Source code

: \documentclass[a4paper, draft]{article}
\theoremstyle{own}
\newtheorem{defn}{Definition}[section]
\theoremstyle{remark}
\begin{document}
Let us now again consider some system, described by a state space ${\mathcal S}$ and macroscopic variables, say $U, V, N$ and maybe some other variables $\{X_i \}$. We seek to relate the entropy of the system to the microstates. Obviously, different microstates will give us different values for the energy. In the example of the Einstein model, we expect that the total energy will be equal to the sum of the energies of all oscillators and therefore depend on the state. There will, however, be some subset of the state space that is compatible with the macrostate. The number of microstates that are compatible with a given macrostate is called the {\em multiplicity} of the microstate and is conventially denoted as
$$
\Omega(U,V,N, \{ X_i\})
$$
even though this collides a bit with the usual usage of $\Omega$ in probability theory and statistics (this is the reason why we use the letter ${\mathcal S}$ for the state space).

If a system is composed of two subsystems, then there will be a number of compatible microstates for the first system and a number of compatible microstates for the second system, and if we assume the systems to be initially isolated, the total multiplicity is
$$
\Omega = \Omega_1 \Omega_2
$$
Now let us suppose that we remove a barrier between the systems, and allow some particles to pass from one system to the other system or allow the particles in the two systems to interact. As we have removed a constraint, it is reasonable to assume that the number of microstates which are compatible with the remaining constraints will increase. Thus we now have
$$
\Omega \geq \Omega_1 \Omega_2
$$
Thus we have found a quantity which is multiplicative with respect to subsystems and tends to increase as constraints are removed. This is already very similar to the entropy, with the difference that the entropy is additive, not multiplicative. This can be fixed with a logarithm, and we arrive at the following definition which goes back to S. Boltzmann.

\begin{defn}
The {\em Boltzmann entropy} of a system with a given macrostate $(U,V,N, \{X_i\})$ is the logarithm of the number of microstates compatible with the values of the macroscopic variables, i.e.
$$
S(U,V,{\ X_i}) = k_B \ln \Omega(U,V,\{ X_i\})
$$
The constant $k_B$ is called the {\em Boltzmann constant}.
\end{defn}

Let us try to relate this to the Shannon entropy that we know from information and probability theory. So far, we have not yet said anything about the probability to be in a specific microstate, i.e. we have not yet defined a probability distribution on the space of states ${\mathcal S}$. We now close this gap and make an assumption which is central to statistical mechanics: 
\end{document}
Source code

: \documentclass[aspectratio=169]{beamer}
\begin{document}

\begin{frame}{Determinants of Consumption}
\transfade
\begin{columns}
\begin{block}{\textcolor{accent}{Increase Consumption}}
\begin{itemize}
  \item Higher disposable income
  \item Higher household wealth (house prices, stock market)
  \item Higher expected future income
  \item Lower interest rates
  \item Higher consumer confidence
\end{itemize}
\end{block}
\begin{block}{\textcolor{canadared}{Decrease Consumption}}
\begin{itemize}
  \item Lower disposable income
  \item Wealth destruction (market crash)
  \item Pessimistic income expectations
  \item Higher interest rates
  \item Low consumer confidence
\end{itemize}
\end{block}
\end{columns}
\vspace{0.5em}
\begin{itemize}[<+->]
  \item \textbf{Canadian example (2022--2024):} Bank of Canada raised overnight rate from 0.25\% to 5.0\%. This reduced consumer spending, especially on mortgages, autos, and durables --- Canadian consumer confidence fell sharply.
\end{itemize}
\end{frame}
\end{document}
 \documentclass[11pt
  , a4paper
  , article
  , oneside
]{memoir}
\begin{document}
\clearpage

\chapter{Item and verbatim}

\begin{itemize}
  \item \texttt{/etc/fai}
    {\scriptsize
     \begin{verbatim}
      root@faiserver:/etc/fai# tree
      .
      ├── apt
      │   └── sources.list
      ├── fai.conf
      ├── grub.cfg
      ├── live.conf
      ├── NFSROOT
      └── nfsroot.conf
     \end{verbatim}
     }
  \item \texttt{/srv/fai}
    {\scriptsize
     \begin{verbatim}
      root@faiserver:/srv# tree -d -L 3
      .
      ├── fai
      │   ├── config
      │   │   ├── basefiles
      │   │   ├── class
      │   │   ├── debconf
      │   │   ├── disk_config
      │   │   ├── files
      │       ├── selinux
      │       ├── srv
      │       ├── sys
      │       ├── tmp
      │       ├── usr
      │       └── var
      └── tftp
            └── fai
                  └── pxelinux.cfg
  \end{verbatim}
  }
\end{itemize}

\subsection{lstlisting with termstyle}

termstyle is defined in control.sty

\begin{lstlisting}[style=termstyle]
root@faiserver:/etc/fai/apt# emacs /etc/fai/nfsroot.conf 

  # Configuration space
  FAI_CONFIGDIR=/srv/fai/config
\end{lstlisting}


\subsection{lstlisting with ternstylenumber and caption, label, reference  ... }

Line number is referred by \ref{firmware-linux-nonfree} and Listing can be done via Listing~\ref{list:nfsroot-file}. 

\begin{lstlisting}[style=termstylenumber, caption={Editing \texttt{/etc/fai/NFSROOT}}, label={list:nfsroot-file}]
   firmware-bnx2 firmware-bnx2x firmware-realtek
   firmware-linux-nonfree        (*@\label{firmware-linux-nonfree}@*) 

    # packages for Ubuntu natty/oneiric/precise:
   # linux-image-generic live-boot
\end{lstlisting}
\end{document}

→ Your goal:
Reproduce the material while keeping each line exactly as it was written.

→ Response:
Source code

: \documentclass[a4paper, draft]{article}
\theoremstyle{own}
\newtheorem{defn}{Definition}[section]
\theoremstyle{remark}
\begin{document}
Let us now again consider some system, described by a state space ${\mathcal S}$ and macroscopic variables, say $U, V, N$ and maybe some other variables $\{X_i \}$. We seek to relate the entropy of the system to the microstates. Obviously, different microstates will give us different values for the energy. In the example of the Einstein model, we expect that the total energy will be equal to the sum of the energies of all oscillators and therefore depend on the state. There will, however, be some subset of the state space that is compatible with the macrostate. The number of microstates that are compatible with a given macrostate is called the {\em multiplicity} of the microstate and is conventially denoted as
$$
\Omega(U,V,N, \{ X_i\})
$$
even though this collides a bit with the usual usage of $\Omega$ in probability theory and statistics (this is the reason why we use the letter ${\mathcal S}$ for the state space).

If a system is composed of two subsystems, then there will be a number of compatible microstates for the first system and a number of compatible microstates for the second system, and if we assume the systems to be initially isolated, the total multiplicity is
$$
\Omega = \Omega_1 \Omega_2
$$
Now let us suppose that we remove a barrier between the systems, and allow some particles to pass from one system to the other system or allow the particles in the two systems to interact. As we have removed a constraint, it is reasonable to assume that the number of microstates which are compatible with the remaining constraints will increase. Thus we now have
$$
\Omega \geq \Omega_1 \Omega_2
$$
Thus we have found a quantity which is multiplicative with respect to subsystems and tends to increase as constraints are removed. This is already very similar to the entropy, with the difference that the entropy is additive, not multiplicative. This can be fixed with a logarithm, and we arrive at the following definition which goes back to S. Boltzmann.

\begin{defn}
The {\em Boltzmann entropy} of a system with a given macrostate $(U,V,N, \{X_i\})$ is the logarithm of the number of microstates compatible with the values of the macroscopic variables, i.e.
$$
S(U,V,{\ X_i}) = k_B \ln \Omega(U,V,\{ X_i\})
$$
The constant $k_B$ is called the {\em Boltzmann constant}.
\end{defn}

Let us try to relate this to the Shannon entropy that we know from information and probability theory. So far, we have not yet said anything about the probability to be in a specific microstate, i.e. we have not yet defined a probability distribution on the space of states ${\mathcal S}$. We now close this gap and make an assumption which is central to statistical mechanics: 
\end{document}
Source code

: \documentclass[aspectratio=169]{beamer}
\begin{document}

\begin{frame}{Determinants of Consumption}
\transfade
\begin{columns}
\begin{block}{\textcolor{accent}{Increase Consumption}}
\begin{itemize}
  \item Higher disposable income
  \item Higher household wealth (house prices, stock market)
  \item Higher expected future income
  \item Lower interest rates
  \item Higher consumer confidence
\end{itemize}
\end{block}
\begin{block}{\textcolor{canadared}{Decrease Consumption}}
\begin{itemize}
  \item Lower disposable income
  \item Wealth destruction (market crash)
  \item Pessimistic income expectations
  \item Higher interest rates
  \item Low consumer confidence
\end{itemize}
\end{block}
\end{columns}
\vspace{0.5em}
\begin{itemize}[<+->]
  \item \textbf{Canadian example (2022--2024):} Bank of Canada raised overnight rate from 0.25\% to 5.0\%. This reduced consumer spending, especially on mortgages, autos, and durables --- Canadian consumer confidence fell sharply.
\end{itemize}
\end{frame}
\end{document}
 \documentclass[11pt
  , a4paper
  , article
  , oneside
]{memoir}
\begin{document}
\clearpage

\chapter{Item and verbatim}

\begin{itemize}
  \item \texttt{/etc/fai}
    {\scriptsize
     \begin{verbatim}
      root@faiserver:/etc/fai# tree
      .
      ├── apt
      │   └── sources.list
      ├── fai.conf
      ├── grub.cfg
      ├── live.conf
      ├── NFSROOT
      └── nfsroot.conf
     \end{verbatim}
     }
  \item \texttt{/srv/fai}
    {\scriptsize
     \begin{verbatim}
      root@faiserver:/srv# tree -d -L 3
      .
      ├── fai
      │   ├── config
      │   │   ├── basefiles
      │   │   ├── class
      │   │   ├── debconf
      │   │   ├── disk_config
      │   │   ├── files
      │       ├── selinux
      │       ├── srv
      │       ├── sys
      │       ├── tmp
      │       ├── usr
      │       └── var
      └── tftp
            └── fai
                  └── pxelinux.cfg
  \end{verbatim}
  }
\end{itemize}

\subsection{lstlisting with termstyle}

termstyle is defined in control.sty

\begin{lstlisting}[style=termstyle]
root@faiserver:/etc/fai/apt# emacs /etc/fai/nfsroot.conf 

  # Configuration space
  FAI_CONFIGDIR=/srv/fai/config
\end{lstlisting}


\subsection{lstlisting with ternstylenumber and caption, label, reference  ... }

Line number is referred by \ref{firmware-linux-nonfree} and Listing can be done via Listing~\ref{list:nfsroot-file}. 

\begin{lstlisting}[style=termstylenumber, caption={Editing \texttt{/etc/fai/NFSROOT}}, label={list:nfsroot-file}]
   firmware-bnx2 firmware-bnx2x firmware-realtek
   firmware-linux-nonfree        (*@\label{firmware-linux-nonfree}@*) 

    # packages for Ubuntu natty/oneiric/precise:
   # linux-image-generic live-boot
\end{lstlisting}
\end{document}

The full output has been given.